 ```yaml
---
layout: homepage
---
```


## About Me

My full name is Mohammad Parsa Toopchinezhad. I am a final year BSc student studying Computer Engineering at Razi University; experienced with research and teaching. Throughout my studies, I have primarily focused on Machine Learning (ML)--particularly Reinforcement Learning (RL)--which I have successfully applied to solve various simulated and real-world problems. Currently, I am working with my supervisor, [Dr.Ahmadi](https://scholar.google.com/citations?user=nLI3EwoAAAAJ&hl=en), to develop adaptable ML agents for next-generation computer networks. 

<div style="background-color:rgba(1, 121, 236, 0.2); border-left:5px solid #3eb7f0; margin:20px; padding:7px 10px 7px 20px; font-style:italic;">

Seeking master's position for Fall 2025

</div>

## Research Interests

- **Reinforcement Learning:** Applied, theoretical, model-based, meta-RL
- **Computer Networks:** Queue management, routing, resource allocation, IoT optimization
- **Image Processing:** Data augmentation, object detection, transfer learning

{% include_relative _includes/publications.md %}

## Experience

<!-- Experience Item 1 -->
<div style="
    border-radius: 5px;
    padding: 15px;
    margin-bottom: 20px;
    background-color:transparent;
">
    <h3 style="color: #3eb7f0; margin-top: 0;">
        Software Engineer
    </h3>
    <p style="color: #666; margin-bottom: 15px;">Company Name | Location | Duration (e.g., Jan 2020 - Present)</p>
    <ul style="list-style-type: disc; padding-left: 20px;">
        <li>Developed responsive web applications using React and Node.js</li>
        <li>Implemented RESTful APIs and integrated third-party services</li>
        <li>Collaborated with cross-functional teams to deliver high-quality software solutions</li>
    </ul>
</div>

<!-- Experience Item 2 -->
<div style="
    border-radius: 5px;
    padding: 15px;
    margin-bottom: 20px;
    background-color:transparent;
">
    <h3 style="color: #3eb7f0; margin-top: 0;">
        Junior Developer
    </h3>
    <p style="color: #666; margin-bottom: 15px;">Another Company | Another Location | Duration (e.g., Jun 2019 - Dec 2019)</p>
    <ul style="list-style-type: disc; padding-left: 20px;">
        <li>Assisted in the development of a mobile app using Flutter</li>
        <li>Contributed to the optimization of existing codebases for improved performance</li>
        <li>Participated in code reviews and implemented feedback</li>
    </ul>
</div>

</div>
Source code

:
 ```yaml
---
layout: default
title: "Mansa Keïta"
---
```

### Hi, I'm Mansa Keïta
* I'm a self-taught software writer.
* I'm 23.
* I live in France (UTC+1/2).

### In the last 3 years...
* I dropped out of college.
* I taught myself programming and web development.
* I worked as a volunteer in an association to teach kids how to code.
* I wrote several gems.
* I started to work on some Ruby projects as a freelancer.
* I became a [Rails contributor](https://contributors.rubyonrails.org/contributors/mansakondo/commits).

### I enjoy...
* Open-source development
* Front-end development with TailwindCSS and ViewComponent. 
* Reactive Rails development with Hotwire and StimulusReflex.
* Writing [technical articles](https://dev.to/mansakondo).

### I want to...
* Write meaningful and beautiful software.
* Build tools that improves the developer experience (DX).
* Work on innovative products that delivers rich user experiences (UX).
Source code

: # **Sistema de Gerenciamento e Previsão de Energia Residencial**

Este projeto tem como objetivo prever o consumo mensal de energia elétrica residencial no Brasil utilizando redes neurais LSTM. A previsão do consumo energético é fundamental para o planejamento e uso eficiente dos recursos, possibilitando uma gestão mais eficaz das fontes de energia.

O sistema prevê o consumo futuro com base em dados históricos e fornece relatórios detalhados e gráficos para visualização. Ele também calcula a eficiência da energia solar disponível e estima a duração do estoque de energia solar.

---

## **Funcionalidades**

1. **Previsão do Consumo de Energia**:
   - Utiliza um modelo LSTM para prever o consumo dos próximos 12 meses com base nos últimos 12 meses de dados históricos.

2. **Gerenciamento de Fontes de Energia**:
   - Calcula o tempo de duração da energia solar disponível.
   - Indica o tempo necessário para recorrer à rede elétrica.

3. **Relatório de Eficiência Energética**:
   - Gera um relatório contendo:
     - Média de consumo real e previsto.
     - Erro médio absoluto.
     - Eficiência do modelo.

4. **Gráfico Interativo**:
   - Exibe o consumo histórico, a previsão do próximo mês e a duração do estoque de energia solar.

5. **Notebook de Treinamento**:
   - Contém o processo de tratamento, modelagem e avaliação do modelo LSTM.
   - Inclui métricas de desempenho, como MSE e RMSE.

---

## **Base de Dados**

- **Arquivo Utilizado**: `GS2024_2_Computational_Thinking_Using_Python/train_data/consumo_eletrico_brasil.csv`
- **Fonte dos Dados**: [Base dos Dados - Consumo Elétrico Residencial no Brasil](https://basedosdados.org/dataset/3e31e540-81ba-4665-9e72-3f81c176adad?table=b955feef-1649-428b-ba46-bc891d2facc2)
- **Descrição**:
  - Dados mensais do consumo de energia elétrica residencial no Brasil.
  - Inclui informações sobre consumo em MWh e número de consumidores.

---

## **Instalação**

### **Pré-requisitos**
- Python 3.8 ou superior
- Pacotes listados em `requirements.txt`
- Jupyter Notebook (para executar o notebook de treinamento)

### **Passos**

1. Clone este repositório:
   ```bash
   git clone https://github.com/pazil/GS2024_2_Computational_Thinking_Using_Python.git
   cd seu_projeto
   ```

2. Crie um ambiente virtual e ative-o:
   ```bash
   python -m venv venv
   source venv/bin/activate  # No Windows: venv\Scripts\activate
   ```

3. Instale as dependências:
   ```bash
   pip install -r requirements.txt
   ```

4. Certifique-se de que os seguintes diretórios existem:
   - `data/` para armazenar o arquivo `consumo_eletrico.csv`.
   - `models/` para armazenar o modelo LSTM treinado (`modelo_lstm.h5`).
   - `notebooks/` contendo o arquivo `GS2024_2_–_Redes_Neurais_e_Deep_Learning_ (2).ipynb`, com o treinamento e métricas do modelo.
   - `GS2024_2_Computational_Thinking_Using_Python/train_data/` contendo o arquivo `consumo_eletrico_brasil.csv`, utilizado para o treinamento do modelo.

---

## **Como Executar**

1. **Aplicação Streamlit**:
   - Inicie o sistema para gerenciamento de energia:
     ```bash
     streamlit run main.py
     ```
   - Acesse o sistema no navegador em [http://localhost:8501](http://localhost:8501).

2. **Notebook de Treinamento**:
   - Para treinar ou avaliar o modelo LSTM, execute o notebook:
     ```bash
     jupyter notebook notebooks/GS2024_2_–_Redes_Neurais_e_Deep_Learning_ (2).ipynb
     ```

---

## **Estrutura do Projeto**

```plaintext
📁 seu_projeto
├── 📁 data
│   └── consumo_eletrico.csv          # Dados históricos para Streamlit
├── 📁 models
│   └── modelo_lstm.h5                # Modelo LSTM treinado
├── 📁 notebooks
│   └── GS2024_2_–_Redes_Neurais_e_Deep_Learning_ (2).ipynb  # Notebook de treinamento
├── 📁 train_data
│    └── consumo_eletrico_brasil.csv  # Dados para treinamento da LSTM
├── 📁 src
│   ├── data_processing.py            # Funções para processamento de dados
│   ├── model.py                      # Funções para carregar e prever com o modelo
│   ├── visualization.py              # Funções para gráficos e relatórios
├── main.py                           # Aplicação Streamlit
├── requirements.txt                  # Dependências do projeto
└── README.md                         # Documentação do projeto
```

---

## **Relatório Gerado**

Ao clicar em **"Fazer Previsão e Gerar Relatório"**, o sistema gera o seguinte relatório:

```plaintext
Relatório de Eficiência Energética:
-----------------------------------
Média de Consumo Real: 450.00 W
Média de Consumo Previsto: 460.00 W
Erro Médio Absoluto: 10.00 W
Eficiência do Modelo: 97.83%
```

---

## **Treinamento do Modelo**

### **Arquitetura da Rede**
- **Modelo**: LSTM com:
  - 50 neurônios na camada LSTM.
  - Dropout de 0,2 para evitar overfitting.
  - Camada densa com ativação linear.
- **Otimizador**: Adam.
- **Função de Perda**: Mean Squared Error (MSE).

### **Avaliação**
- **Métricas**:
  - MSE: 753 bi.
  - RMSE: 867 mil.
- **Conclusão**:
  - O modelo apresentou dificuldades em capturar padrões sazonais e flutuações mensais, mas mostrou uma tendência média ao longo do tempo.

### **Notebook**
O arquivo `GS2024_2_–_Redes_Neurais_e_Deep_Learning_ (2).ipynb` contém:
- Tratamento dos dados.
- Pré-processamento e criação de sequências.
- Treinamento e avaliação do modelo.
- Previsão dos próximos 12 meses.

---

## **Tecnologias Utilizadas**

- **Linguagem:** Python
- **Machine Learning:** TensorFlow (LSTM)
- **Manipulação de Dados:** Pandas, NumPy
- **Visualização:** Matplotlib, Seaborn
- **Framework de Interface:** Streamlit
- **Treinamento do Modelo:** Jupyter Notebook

WORK TO BE COMPLETED -
Show each line in the listing above that has "treinado".

SOLUTION -
   - `models/` para armazenar o modelo LSTM treinado (`modelo_lstm.h5`).
│   └── modelo_lstm.h5                # Modelo LSTM treinado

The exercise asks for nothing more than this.